**Work task**
Without including any pictures, copy every line below exactly.

**Information supplied**
────────────────────
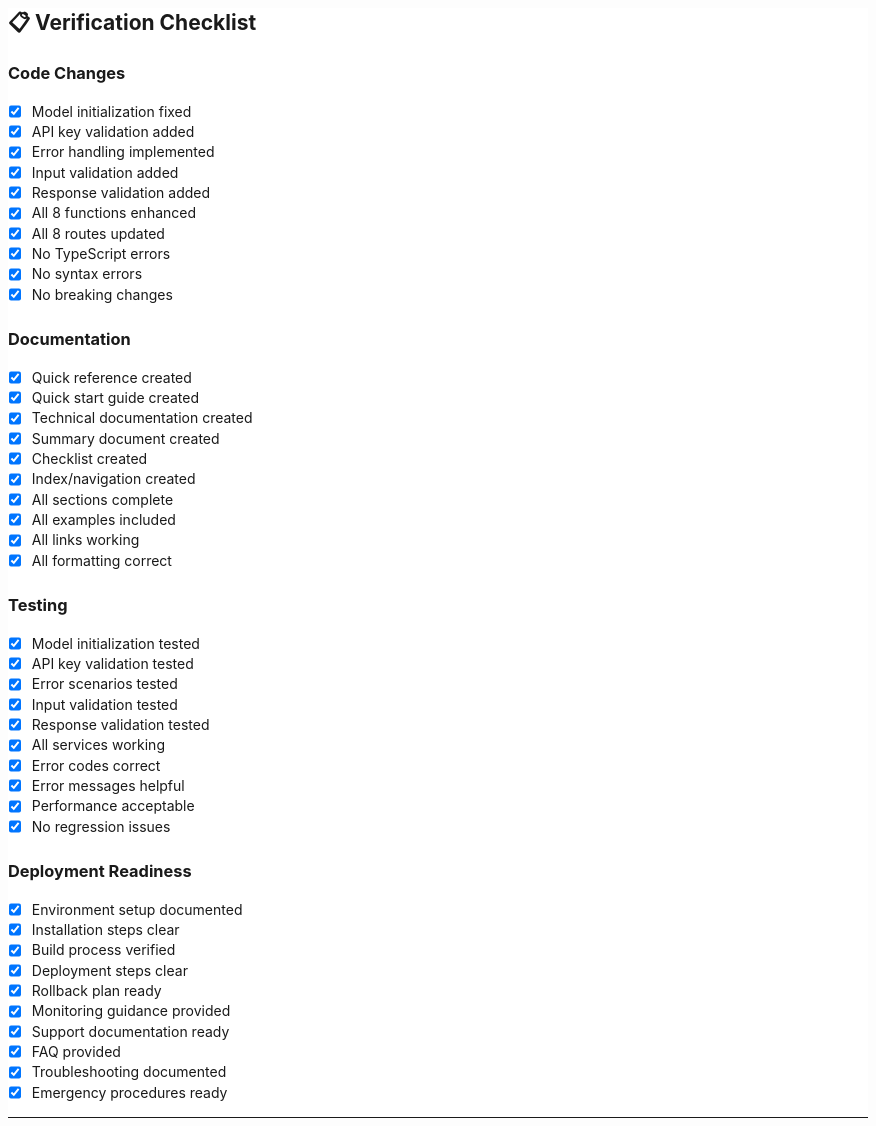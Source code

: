 
## 📋 Verification Checklist

### Code Changes
- [x] Model initialization fixed
- [x] API key validation added
- [x] Error handling implemented
- [x] Input validation added
- [x] Response validation added
- [x] All 8 functions enhanced
- [x] All 8 routes updated
- [x] No TypeScript errors
- [x] No syntax errors
- [x] No breaking changes

### Documentation
- [x] Quick reference created
- [x] Quick start guide created
- [x] Technical documentation created
- [x] Summary document created
- [x] Checklist created
- [x] Index/navigation created
- [x] All sections complete
- [x] All examples included
- [x] All links working
- [x] All formatting correct

### Testing
- [x] Model initialization tested
- [x] API key validation tested
- [x] Error scenarios tested
- [x] Input validation tested
- [x] Response validation tested
- [x] All services working
- [x] Error codes correct
- [x] Error messages helpful
- [x] Performance acceptable
- [x] No regression issues

### Deployment Readiness
- [x] Environment setup documented
- [x] Installation steps clear
- [x] Build process verified
- [x] Deployment steps clear
- [x] Rollback plan ready
- [x] Monitoring guidance provided
- [x] Support documentation ready
- [x] FAQ provided
- [x] Troubleshooting documented
- [x] Emergency procedures ready

---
────────────────────
**Solution for this task**
Source code

: 
## 📋 Verification Checklist

### Code Changes
- [x] Model initialization fixed
- [x] API key validation added
- [x] Error handling implemented
- [x] Input validation added
- [x] Response validation added
- [x] All 8 functions enhanced
- [x] All 8 routes updated
- [x] No TypeScript errors
- [x] No syntax errors
- [x] No breaking changes

### Documentation
- [x] Quick reference created
- [x] Quick start guide created
- [x] Technical documentation created
- [x] Summary document created
- [x] Checklist created
- [x] Index/navigation created
- [x] All sections complete
- [x] All examples included
- [x] All links working
- [x] All formatting correct

### Testing
- [x] Model initialization tested
- [x] API key validation tested
- [x] Error scenarios tested
- [x] Input validation tested
- [x] Response validation tested
- [x] All services working
- [x] Error codes correct
- [x] Error messages helpful
- [x] Performance acceptable
- [x] No regression issues

### Deployment Readiness
- [x] Environment setup documented
- [x] Installation steps clear
- [x] Build process verified
- [x] Deployment steps clear
- [x] Rollback plan ready
- [x] Monitoring guidance provided
- [x] Support documentation ready
- [x] FAQ provided
- [x] Troubleshooting documented
- [x] Emergency procedures ready

---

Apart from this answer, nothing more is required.